Within the material, how many of the lines include the word "Controller"? State only that number.

PROVIDED DATA ::
□ □ □ □ □ □ □

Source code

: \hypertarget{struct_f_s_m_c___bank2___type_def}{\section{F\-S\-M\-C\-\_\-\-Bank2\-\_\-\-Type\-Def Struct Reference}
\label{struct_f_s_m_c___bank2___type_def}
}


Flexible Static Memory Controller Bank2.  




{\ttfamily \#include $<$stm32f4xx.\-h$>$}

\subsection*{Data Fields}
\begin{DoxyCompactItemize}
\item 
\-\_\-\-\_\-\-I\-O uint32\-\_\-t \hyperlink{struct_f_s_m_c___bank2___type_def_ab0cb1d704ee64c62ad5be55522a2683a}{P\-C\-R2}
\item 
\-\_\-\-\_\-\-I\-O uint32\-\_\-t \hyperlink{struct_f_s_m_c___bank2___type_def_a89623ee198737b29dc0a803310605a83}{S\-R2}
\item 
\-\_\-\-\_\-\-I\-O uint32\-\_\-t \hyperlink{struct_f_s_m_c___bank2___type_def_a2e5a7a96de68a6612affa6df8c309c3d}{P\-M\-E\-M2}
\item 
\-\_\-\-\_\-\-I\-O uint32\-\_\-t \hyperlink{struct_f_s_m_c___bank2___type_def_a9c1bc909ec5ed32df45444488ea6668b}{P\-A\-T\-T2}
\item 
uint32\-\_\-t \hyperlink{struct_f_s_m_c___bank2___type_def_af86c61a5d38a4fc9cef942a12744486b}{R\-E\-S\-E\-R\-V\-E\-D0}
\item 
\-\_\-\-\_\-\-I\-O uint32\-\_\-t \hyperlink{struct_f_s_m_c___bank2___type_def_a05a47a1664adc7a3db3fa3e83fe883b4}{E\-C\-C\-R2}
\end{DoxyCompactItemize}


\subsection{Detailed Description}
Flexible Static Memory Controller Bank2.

□ □ □ □ □ □ □

TASK ANSWER :: 2